Wanneer het ontwerp voor de gebouwschil klaar ligt, kan gekeken worden naar een passende energiedrager. Hierin zijn verschillende opties mogelijk:
Wanneer er gekozen wordt voor all-electric, houtpellets of bodemenergie, dan is er geen afhankelijkheid van ontwikkelingsplannen van derden. De energiedragers horen bij het gebouw en zijn niet afkomstig van externe bronnen. De keuze voor biogas, waterstof of warmtenetten als energiedrager gaan echter wel gepaard met ontwikkelingsplannen van derden. Deze keuze is dus afhankelijk van bijvoorbeeld gemeenten m.b.t. gebiedsontwikkeling of externe investeerders in bijvoorbeeld biogasprojecten.
Om de juiste keuze te maken bij het realiseren van gasloze gebouwen zou eerst gekeken moeten worden naar de ontwikkelingen rondom het pand.
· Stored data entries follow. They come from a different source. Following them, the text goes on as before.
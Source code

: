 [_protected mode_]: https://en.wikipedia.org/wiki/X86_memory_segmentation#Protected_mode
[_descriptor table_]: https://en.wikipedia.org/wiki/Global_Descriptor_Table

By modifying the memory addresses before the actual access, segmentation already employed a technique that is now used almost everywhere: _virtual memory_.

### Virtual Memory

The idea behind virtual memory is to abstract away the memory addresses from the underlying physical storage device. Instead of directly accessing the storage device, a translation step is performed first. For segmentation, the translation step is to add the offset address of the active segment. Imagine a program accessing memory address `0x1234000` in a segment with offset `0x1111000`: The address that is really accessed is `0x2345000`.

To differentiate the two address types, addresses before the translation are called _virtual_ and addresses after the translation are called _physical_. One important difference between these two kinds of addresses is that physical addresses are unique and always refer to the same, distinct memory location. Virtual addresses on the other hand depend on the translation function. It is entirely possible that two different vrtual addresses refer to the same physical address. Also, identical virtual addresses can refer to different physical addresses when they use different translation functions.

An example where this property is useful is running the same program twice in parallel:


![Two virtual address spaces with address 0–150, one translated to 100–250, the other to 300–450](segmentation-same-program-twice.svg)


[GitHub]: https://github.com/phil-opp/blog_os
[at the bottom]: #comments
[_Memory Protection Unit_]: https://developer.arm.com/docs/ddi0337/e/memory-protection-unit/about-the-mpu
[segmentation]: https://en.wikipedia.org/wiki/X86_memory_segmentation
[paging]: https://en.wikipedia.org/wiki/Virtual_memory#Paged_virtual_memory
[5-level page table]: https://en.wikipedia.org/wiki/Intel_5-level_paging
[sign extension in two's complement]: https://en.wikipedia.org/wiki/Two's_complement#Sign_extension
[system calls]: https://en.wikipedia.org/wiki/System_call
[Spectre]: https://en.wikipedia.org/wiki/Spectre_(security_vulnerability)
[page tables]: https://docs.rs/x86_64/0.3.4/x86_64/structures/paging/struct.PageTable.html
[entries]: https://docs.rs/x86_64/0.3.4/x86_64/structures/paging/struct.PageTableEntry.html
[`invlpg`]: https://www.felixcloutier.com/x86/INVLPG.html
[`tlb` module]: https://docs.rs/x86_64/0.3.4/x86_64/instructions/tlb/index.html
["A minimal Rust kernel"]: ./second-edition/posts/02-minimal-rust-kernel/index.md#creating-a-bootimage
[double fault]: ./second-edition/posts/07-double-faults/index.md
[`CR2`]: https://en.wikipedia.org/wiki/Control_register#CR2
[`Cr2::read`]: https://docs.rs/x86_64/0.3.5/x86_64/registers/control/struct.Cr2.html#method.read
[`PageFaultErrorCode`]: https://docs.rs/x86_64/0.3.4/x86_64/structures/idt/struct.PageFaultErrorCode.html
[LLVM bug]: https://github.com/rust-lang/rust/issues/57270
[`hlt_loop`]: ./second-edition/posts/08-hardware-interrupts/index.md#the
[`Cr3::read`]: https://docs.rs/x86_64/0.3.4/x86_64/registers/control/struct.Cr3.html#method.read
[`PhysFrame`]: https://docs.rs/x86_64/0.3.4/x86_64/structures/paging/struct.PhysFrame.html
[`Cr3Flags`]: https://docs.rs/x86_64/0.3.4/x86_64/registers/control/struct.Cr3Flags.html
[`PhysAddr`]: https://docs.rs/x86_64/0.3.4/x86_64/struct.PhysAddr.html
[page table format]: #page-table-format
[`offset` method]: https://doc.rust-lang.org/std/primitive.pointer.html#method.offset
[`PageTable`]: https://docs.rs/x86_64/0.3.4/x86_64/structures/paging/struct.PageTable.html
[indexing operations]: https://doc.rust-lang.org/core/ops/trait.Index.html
Vragen als “Wat zijn de plannen voor biogascentrales in de regio?” of “Wordt er een warmtenet aangelegd of verder uitgebreid?” helpen om de businesscase rond te maken.
Wanneer het warmtenet beschikbaar is of in de toekomst wordt uitgebreid, kunnen meestal de bestaande systemen gebruikt worden. Bijvoorbeeld radiatoren die eerst gevoed werden door een CV ketel en nu gevoed worden door een warmtenet.
Wanneer bovenstaande opties zijn uitgesloten, wordt gekeken naar energiedragers die gebouwgebonden zijn.
In deze fase in de transformatie naar gasloze gebouwen is de keuze voor een passende installatie voor de energiedrager van belang. Als voorbeeld geven we een renovatieproject op Terschelling waaraan CFP heeft bijgedragen, namelijk hotel de Walvisvaarder. Hier is nagedacht en gekeken om een bestaand gebouw toekomstbestendig te renoveren.
Bij dit project speelde meerdere factoren een rol, waaronder comfort van de gasten, maar ook de omgevingsplannen. Hierdoor is gekozen voor een hybride warmtepomp. Om het comfort te garanderen tijdens koude winterdagen kan de cv ketel bij verwarmen. Hierbij hebben we er rekening mee gehouden dat het gebouw in de toekomst helemaal gasloos kan worden. Om dit te garanderen draait het huidige systeem al op lage temperatuur middels vloerverwarming.
Daarnaast biedt het bestaande leidingnetwerk de mogelijkheid om overtollige windenergie van de Noordzee om te zetten naar waterstof. Waterstof kan in de toekomst gebruikt worden ter vervanging van aardgas. Daarnaast zijn verschillende eilanden bezig met de productie van biogas.
We hebben in dit artikel laten zien hoe men in 5 stappen gasloze gebouwen kan realiseren. We raden aan om niet direct in duurzame installaties te investeren, maar eerst een goede planning te maken. Daarna is het van belang om het huidige energiegebruik te optimaliseren, goed te isoleren en inzicht te krijgen in wat de omgevingsplannen plannen zijn om gebouwen van het gas af te halen. Als laatste stap kan men investeren in duurzame installaties, bij voorkeur op een “natuurlijk”moment. Zo wordt van het gas af in 2030 een haalbaar en rendabel.